EXERCISE GOAL: Go over the data below and say how many lines hold the word "game". Only the number is needed.

====== SOURCE MATERIAL ======

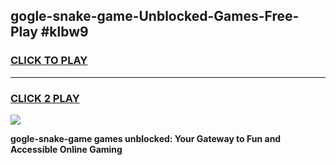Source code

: 
## gogle-snake-game-Unblocked-Games-Free-Play #klbw9
<h3>
<a href="https://us.freeplayer.one?title=gogle-snake-game&ref=9M">CLICK TO PLAY</a></h3>
<hr>

<h3>
<a href="https://us.freeplayer.one?title=gogle-snake-game&ref=9M">CLICK 2 PLAY</a>
  
</h3>

<a href="https://us.freeplayer.one?title=gogle-snake-game&ref=9M"><img src="https://clearcache.store/games.png"></a>


**gogle-snake-game games unblocked: Your Gateway to Fun and Accessible Online Gaming**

======

SOLUTION FOR THIS TASK: 5